Brightness Falls is a needed morality tale (and history lesson) for a lost generation. I read this book nearly twenty years ago, yet the characters and story still resonant within me. Our culture is ruled by greed, unbridled ambition and more of everything. This is the fuel for our very lives - a good citizen today is a good consumer. Our responsibility, if we do not wish for the house of cards to falls, is to buy lots of crap - crap we not need, with money we do not have to impress people we do lot like!
Brightness Falls features the quest of a couple for the golden ring - wealth, fame and privilege.
It is a story about all of us - about Americans who came of age in the Reagan Era and beyond. It speaks the truth about what rests in our hearts and our desire to skip the mundane and difficult aspects of life - and just experience the fun and easy. We know all to well that life is full of challenges, struggle, pain, suffering, mean bosses, and disappointment.
But, this is not true, not for the well to do (or so we think). The rich live a different life. This is the story we have been told, and sold, anyway. Over last century, beginning with the stories of Horatio Alger, we've been indoctrinated with the belief that every man can attain high-society status. Everyone can be rich, famous and "important." For many, this has become an obsession - one for which they will sacrifice their morals, ethics and their very soul to attain. We have witnessed this time and again over the past 30 years. Watch Wall Street, The Smartest Guys in the Room, Margin Call, or Glengarry Glen Ross for great depictions - real and fictional - of our ethical slide.

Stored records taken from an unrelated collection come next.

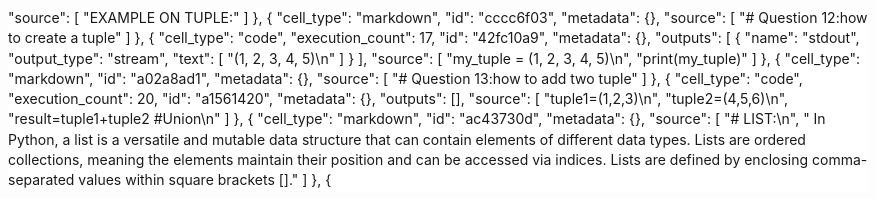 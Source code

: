    "source": [
    "EXAMPLE ON TUPLE:"
   ]
  },
  {
   "cell_type": "markdown",
   "id": "cccc6f03",
   "metadata": {},
   "source": [
    "#  Question 12:how to create a tuple"
   ]
  },
  {
   "cell_type": "code",
   "execution_count": 17,
   "id": "42fc10a9",
   "metadata": {},
   "outputs": [
    {
     "name": "stdout",
     "output_type": "stream",
     "text": [
      "(1, 2, 3, 4, 5)\n"
     ]
    }
   ],
   "source": [
    "my_tuple = (1, 2, 3, 4, 5)\n",
    "print(my_tuple)"
   ]
  },
  {
   "cell_type": "markdown",
   "id": "a02a8ad1",
   "metadata": {},
   "source": [
    "# Question 13:how to add two tuple"
   ]
  },
  {
   "cell_type": "code",
   "execution_count": 20,
   "id": "a1561420",
   "metadata": {},
   "outputs": [],
   "source": [
    "tuple1=(1,2,3)\n",
    "tuple2=(4,5,6)\n",
    "result=tuple1+tuple2  #Union\n"
   ]
  },
  {
   "cell_type": "markdown",
   "id": "ac43730d",
   "metadata": {},
   "source": [
    "# LIST:\n",
    "    In Python, a list is a versatile and mutable data structure that can contain elements of different data types. Lists are ordered collections, meaning the elements maintain their position and can be accessed via indices. Lists are defined by enclosing comma-separated values within square brackets []."
   ]
  },
  { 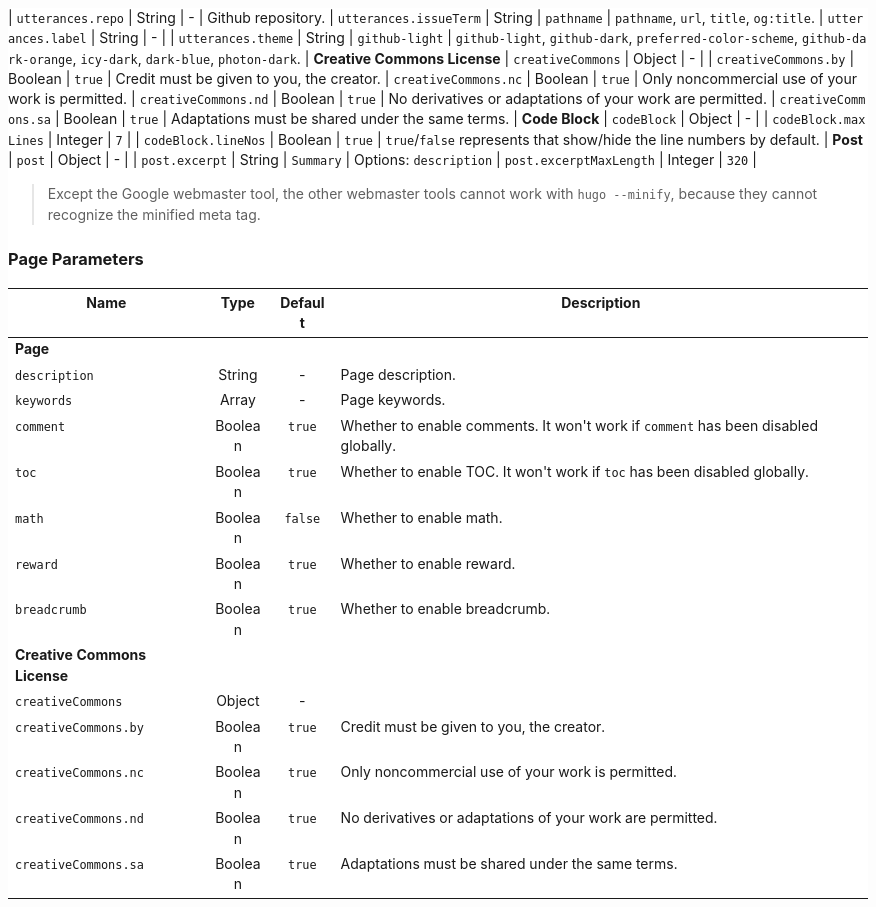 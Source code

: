 | `utterances.repo` | String | - | Github repository.
| `utterances.issueTerm` | String | `pathname` | `pathname`, `url`, `title`, `og:title`.
| `utterances.label` | String | - | 
| `utterances.theme` | String | `github-light` | `github-light`, `github-dark`, `preferred-color-scheme`, `github-dark-orange`, `icy-dark`, `dark-blue`, `photon-dark`.
| **Creative Commons License**
| `creativeCommons` | Object | - |
| `creativeCommons.by` | Boolean | `true` | Credit must be given to you, the creator.
| `creativeCommons.nc` | Boolean | `true` | Only noncommercial use of your work is permitted.
| `creativeCommons.nd` | Boolean | `true` | No derivatives or adaptations of your work are permitted.
| `creativeCommons.sa` | Boolean | `true` | Adaptations must be shared under the same terms.
| **Code Block** 
| `codeBlock` | Object | - | 
| `codeBlock.maxLines` | Integer | `7` | 
| `codeBlock.lineNos` | Boolean | `true` | `true`/`false` represents that show/hide the line numbers by default.
| **Post** 
| `post` | Object | - | 
| `post.excerpt` | String | `Summary` | Options: `description`
| `post.excerptMaxLength` | Integer | `320` | 

> Except the Google webmaster tool, the other webmaster tools cannot work with `hugo --minify`, because they cannot recognize the minified meta tag.

### Page Parameters

| Name | Type  | Default | Description
|---|:-:|:-:|---
| **Page** 
| `description` | String | - | Page description.
| `keywords` | Array | - | Page keywords.
| `comment` | Boolean | `true` | Whether to enable comments. It won't work if `comment` has been disabled globally.
| `toc` | Boolean | `true` | Whether to enable TOC. It won't work if `toc` has been disabled globally.
| `math` | Boolean | `false` | Whether to enable math.
| `reward` | Boolean | `true` | Whether to enable reward.
| `breadcrumb` | Boolean | `true` | Whether to enable breadcrumb.
| **Creative Commons License**
| `creativeCommons` | Object | - |
| `creativeCommons.by` | Boolean | `true` | Credit must be given to you, the creator.
| `creativeCommons.nc` | Boolean | `true` | Only noncommercial use of your work is permitted.
| `creativeCommons.nd` | Boolean | `true` | No derivatives or adaptations of your work are permitted.
| `creativeCommons.sa` | Boolean | `true` | Adaptations must be shared under the same terms.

What Brightness Falls does is place us in the front row - to witness the gradual surrender of everything of importance to two individuals - all in exchange for the chance to strike it rich. The scenes I remember the most are those involving the main characters father - who is a retired auto worker living a simple, frugal life in Michigan on his pension. The conversations between son and father were heartbreaking - as the son buried all the values of his Mid-western upbringing in exchange for the values of the big city. Father and son had nothing in common. The wholesome values of the father didn't produce enough fruit fast enough for the son.
This is the story of our times. We look to the founders of Facebook and Google - billionaires before 30 - free to live large, never to punch a clock or drudge through a morning commute. We all want what they have - and we want it now, while we're young. We do not wish to work, earn, save, and grow. Unfortunately, we do not recognize that from the simple life comes great wisdom. Only through years of experience - of seeing it all - can one begin to understand the world and our place in it. In Brightness Falls we see the crash in slow motion. We see how every decision impacts relationships and compromises the individuals involved. We can see what will happen and learn from the experience of these characters. Slow and steady wins the race!